Une strophe, d’un jet, la seule qu’il n’eut jamais retouchée. Après les cours, il se hâta de se claustrer dans sa chambre et en son enthousiasme pour achever sa première œuvre. Il venait de plaquer quelque chose d’inédit, un quelque chose qui l’atteignait et qu’il déclamait volontiers, l’exigence alors peu circonduite.

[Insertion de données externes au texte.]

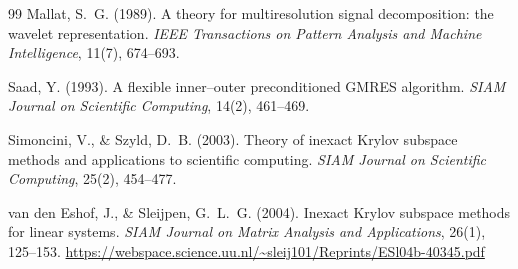 \documentclass[11pt,a4paper]{article}
\begin{document}
\begin{thebibliography}{99}
Mallat, S.~G. (1989).
A theory for multiresolution signal decomposition: the wavelet representation.
\emph{IEEE Transactions on Pattern Analysis and Machine Intelligence},
11(7), 674--693.

Saad, Y. (1993).
A flexible inner--outer preconditioned GMRES algorithm.
\emph{SIAM Journal on Scientific Computing}, 14(2), 461--469.

Simoncini, V., \& Szyld, D.~B. (2003).
Theory of inexact Krylov subspace methods and applications to scientific
computing.
\emph{SIAM Journal on Scientific Computing}, 25(2), 454--477.

van den Eshof, J., \& Sleijpen, G.~L.~G. (2004).
Inexact Krylov subspace methods for linear systems.
\emph{SIAM Journal on Matrix Analysis and Applications}, 26(1), 125--153.
\url{https://webspace.science.uu.nl/~sleij101/Reprints/ESl04b-40345.pdf}

\end{thebibliography}
\end{document}
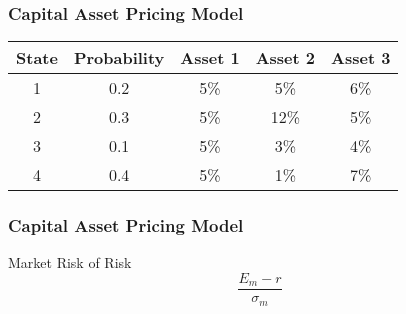 \documentclass{beamer}
\begin{document}
\begin{frame}
\frametitle{Capital Asset Pricing Model}

\begin{tabular}{|c|c|c|c|c|}
		\hline State & Probability & Asset 1  & Asset 2 & Asset 3 \\ 
	\hline 1 & 0.2 & 5\% & 5\% & 6\% \\ 
	\hline 2 & 0.3 & 5\% & 12\% & 5\% \\ 
	\hline 3 & 0.1 & 5\% & 3\% & 4\% \\ 
	\hline 4 & 0.4 & 5\% & 1\% & 7\% \\ 
	\hline 

\end{tabular} 

\end{frame}
\begin{frame}
\frametitle{Capital Asset Pricing Model}
	
	Market Risk of Risk
	\[ \frac{E_m - r}{\sigma_m}\]
	
	
	
\end{frame}
\end{document}
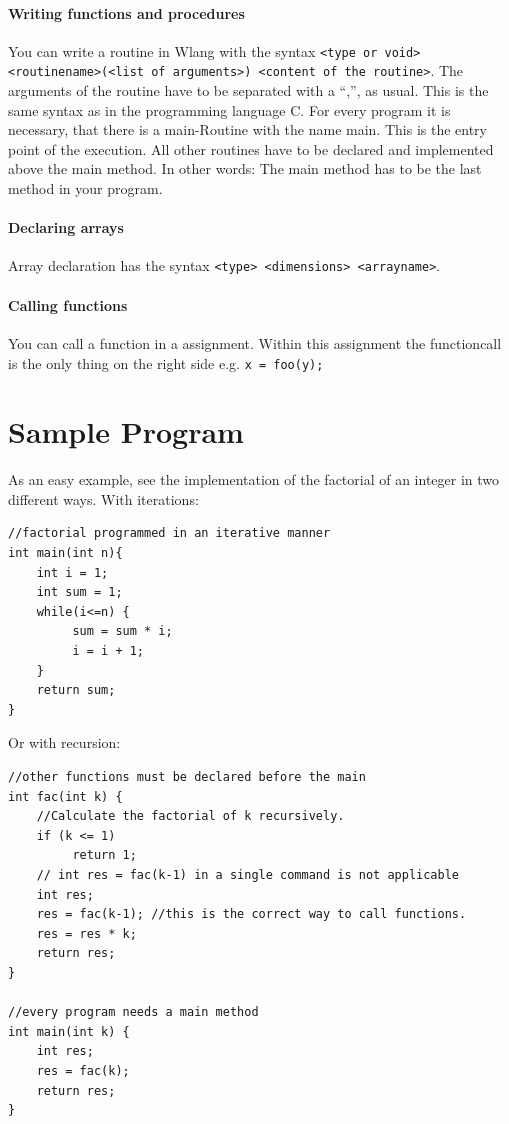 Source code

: \documentclass[parskip=full]{memoir}
\begin{document}
\paragraph{Writing functions and procedures}
You can write a routine in Wlang with the syntax \texttt{<type or void> <routinename>(<list of arguments>) <content of the routine>}.
The arguments of the routine have to be separated with a \enquote{,}, as usual. This is the same syntax as in the programming language C. For every program it is necessary, that there is a main-Routine with the name main. This is the entry point of the execution. All other routines have to be declared and implemented above the main method. In other words: The main method has to be the last method in your program.
\paragraph{Declaring arrays}
Array declaration has the syntax \texttt{<type> <dimensions> <arrayname>}. 
\paragraph{Calling functions}
You can call a function in a assignment. Within this assignment the functioncall is the only thing on the right side e.g. \texttt{x = foo(y);}
\section{Sample Program}
As an easy example, see the implementation of the factorial of an integer in two different ways.
With iterations:
\begin{verbatim}
//factorial programmed in an iterative manner
int main(int n){
    int i = 1;
    int sum = 1;
    while(i<=n) {
         sum = sum * i;
         i = i + 1;
    }
    return sum;
}
\end{verbatim}

Or with recursion:

\begin{verbatim}
//other functions must be declared before the main
int fac(int k) {
    //Calculate the factorial of k recursively.
    if (k <= 1)
         return 1;
    // int res = fac(k-1) in a single command is not applicable
    int res;
    res = fac(k-1); //this is the correct way to call functions.
    res = res * k;
    return res;
}

//every program needs a main method
int main(int k) {
    int res;
    res = fac(k);
    return res;
}
\end{verbatim}
\end{document}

Loin de ces douces conquêtes — ou de ces poignantes ruptures — dont le spectacle ravine par des vals d’allégresse — ou de chagrin — l’asthénie morale la plus intraitable, le texte retraçait une réconciliation, mais pourquoi pas ? Desservi par une arriération adamique objet d’intarissables caquets lors des récréations scolaires, il n’avait pas encore homologué quelconque galanterie, ne songeant, en ses maboulesques onirismes, qu’à l’inattingible schibboleth, cette apothéose qui transsubstantie l’inentamé en étalon : le bisou. Il s’était certes énamouré à mainte reprise de Mesdemoiselles telles et telles ; ses antiques recettes de séduction l’avaient relégué, minable Rock Lee qu’un battement de cils de Sakura empourpre, dans le placard des lourds à éviter.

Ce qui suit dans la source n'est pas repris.